Exercise prompt:
Scan the listing that follows and report how many lines contain "github". Write the number alone.

Study material:
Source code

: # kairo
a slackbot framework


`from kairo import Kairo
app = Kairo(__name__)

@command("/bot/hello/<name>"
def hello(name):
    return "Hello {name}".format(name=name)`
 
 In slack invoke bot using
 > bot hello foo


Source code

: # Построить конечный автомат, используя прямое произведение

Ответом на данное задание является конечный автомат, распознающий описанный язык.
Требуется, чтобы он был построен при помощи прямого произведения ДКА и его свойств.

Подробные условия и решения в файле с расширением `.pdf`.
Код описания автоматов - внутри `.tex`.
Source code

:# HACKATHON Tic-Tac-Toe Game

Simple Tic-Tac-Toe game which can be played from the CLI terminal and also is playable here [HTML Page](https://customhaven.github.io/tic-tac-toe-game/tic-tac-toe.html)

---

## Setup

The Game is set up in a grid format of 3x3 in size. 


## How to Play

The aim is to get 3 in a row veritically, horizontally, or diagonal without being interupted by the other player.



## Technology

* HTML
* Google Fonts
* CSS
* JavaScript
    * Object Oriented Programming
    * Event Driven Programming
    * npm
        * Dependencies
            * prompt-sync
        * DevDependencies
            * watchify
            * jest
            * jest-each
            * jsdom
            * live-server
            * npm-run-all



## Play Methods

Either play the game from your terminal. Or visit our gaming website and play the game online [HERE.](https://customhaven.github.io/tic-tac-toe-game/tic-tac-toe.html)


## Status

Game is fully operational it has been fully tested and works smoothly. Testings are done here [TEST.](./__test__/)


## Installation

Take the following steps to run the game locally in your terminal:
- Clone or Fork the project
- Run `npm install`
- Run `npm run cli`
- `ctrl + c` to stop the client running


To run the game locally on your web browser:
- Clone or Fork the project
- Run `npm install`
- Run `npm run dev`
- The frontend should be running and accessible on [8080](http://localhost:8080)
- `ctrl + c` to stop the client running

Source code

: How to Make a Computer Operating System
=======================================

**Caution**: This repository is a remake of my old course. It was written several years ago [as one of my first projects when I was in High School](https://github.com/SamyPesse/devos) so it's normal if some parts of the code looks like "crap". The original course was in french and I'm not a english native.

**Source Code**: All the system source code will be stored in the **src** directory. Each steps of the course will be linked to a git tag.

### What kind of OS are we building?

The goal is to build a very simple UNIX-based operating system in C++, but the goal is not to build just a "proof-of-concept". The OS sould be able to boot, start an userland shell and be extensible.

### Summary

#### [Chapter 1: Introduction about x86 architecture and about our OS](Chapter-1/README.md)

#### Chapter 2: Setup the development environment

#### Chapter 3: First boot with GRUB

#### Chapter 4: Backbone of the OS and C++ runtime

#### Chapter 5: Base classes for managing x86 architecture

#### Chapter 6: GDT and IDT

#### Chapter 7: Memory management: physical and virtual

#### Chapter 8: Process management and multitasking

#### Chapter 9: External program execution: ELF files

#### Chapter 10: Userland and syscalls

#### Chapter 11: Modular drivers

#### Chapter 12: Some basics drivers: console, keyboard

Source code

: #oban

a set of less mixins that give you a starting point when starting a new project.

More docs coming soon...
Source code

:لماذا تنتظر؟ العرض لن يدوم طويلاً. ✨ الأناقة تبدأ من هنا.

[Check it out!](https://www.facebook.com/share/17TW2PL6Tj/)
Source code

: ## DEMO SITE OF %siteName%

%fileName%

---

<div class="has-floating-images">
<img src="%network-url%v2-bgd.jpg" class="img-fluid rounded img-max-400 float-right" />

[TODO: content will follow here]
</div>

Result for this exercise:
3